[Start of Attachment]
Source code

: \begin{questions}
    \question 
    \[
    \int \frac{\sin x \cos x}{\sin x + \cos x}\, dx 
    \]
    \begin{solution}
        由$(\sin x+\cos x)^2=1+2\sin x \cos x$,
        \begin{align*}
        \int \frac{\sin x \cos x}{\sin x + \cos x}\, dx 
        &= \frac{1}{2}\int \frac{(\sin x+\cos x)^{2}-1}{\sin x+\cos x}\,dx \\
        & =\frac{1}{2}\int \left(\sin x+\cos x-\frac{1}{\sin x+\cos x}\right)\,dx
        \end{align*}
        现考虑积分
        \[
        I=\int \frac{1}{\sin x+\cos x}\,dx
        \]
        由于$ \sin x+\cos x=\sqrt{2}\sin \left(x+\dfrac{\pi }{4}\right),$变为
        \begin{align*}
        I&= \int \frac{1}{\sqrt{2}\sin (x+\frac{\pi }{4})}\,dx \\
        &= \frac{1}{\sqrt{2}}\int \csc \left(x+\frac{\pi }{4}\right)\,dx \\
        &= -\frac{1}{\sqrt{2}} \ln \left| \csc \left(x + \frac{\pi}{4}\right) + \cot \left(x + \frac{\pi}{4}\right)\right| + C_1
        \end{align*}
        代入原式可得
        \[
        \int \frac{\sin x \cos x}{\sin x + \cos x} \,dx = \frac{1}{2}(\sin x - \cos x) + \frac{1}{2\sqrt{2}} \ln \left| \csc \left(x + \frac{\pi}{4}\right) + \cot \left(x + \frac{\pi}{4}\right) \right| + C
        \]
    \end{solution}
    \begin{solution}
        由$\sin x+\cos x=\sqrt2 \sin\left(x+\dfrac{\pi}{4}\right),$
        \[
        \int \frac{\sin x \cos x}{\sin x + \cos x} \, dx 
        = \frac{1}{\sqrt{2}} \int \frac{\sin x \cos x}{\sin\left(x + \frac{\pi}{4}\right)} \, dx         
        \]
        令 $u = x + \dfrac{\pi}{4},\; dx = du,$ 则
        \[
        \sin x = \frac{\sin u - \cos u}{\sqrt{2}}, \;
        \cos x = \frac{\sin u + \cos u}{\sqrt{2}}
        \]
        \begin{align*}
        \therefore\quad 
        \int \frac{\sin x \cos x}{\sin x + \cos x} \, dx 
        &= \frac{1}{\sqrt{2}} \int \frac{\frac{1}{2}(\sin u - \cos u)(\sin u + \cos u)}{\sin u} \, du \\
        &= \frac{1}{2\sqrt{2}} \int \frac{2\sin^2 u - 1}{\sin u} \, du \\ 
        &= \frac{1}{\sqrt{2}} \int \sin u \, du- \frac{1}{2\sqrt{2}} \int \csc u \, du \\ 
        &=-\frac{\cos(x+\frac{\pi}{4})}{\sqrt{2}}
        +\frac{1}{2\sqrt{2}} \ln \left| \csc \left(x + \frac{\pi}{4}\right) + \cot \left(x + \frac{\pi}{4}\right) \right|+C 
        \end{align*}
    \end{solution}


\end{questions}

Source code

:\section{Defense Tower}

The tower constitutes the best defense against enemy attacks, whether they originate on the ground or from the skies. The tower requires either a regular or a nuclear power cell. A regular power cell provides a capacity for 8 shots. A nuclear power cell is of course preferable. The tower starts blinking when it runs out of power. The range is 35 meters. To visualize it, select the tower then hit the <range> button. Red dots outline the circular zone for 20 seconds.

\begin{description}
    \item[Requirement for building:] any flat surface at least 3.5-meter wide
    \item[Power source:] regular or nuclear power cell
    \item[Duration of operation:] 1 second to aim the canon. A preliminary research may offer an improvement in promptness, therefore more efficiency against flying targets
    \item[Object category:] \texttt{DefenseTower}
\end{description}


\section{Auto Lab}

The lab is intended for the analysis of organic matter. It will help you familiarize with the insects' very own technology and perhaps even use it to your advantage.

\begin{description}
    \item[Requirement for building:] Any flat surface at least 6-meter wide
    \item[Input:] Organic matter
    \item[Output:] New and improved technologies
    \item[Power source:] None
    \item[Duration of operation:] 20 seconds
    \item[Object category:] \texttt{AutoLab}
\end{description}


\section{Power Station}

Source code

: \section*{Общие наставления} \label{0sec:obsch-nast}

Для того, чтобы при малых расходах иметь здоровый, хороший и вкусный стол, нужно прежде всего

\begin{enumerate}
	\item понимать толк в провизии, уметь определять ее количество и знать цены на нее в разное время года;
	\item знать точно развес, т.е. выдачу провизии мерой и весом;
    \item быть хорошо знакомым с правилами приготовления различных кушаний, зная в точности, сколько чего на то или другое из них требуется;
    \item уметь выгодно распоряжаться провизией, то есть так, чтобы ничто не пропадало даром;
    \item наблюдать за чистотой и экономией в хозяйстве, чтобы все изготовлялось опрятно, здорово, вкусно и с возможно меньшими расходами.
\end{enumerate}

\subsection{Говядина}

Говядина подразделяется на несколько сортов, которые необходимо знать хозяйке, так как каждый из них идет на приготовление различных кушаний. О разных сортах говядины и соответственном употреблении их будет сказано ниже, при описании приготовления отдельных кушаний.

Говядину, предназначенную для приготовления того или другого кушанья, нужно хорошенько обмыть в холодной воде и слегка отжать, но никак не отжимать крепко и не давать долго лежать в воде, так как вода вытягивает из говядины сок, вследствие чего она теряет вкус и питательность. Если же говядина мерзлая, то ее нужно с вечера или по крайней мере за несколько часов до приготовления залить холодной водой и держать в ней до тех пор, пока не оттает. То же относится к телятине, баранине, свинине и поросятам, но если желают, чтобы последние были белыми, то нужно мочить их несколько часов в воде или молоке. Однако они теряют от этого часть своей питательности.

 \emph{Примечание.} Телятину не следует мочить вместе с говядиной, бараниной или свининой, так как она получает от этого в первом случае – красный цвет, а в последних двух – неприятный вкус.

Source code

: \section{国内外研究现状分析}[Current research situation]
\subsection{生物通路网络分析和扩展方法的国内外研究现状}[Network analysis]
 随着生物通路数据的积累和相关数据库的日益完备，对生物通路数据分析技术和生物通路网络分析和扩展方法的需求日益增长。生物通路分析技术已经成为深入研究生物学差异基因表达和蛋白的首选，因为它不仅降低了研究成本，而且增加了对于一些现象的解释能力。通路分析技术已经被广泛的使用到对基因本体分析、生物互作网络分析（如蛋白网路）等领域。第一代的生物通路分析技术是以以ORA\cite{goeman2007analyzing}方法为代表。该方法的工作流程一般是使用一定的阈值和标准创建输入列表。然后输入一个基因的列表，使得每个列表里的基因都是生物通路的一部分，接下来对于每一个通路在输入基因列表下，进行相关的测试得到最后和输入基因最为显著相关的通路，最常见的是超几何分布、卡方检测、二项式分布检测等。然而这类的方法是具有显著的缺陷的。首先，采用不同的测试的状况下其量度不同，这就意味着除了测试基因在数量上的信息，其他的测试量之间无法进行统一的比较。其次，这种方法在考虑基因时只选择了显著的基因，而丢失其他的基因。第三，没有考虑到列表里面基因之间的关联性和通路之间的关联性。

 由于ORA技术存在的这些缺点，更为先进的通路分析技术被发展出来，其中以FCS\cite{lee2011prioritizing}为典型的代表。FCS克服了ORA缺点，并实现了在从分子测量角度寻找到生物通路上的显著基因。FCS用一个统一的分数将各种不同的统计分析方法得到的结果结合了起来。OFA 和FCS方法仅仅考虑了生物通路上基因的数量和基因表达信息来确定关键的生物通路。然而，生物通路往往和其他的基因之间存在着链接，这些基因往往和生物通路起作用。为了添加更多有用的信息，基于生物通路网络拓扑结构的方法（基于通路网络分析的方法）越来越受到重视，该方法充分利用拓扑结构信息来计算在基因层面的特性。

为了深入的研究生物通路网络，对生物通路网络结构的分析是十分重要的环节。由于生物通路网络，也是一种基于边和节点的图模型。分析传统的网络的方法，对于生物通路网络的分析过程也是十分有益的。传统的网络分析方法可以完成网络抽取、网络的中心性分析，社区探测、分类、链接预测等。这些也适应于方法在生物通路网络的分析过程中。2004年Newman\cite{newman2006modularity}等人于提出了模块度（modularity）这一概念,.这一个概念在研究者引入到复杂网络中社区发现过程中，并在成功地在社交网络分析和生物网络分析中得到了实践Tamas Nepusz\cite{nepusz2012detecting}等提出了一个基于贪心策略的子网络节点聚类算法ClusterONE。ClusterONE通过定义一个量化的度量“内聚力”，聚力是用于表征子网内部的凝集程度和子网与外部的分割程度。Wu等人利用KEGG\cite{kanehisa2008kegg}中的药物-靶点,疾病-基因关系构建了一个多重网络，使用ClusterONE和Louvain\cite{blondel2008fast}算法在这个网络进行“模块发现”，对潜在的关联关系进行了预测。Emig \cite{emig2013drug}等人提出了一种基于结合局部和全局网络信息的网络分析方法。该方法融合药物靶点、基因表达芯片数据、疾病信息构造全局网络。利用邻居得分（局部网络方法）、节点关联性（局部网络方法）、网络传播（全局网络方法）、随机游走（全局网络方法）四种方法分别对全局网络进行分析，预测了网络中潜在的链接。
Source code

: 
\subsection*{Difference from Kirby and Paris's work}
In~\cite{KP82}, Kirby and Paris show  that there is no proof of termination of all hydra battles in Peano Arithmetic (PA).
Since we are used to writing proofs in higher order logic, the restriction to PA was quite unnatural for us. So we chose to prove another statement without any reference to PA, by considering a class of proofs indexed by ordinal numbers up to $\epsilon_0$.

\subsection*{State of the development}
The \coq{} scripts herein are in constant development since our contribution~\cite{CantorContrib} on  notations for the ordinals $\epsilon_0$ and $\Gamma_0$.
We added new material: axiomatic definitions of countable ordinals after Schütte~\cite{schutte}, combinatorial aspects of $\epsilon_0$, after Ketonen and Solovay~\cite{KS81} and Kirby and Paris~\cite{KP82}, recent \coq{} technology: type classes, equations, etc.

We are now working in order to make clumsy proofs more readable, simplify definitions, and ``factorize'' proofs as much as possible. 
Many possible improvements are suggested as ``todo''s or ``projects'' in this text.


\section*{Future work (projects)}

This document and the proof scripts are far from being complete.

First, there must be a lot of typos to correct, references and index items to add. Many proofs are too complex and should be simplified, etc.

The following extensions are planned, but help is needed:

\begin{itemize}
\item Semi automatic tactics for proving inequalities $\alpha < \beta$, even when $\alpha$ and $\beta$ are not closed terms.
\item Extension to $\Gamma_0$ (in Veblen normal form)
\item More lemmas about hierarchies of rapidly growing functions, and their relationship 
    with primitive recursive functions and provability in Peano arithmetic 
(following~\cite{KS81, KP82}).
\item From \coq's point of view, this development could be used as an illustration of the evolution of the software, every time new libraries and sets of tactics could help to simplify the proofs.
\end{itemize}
[End of Attachment]
→ What you are asked to do: Your task is to write out the lines from the one with "We are now working" through the end of the records, exactly and with nothing added.

→ Output of the task:
We are now working in order to make clumsy proofs more readable, simplify definitions, and ``factorize'' proofs as much as possible. 
Many possible improvements are suggested as ``todo''s or ``projects'' in this text.


\section*{Future work (projects)}

This document and the proof scripts are far from being complete.

First, there must be a lot of typos to correct, references and index items to add. Many proofs are too complex and should be simplified, etc.

The following extensions are planned, but help is needed:

\begin{itemize}
\item Semi automatic tactics for proving inequalities $\alpha < \beta$, even when $\alpha$ and $\beta$ are not closed terms.
\item Extension to $\Gamma_0$ (in Veblen normal form)
\item More lemmas about hierarchies of rapidly growing functions, and their relationship 
    with primitive recursive functions and provability in Peano arithmetic 
(following~\cite{KS81, KP82}).
\item From \coq's point of view, this development could be used as an illustration of the evolution of the software, every time new libraries and sets of tactics could help to simplify the proofs.
\end{itemize}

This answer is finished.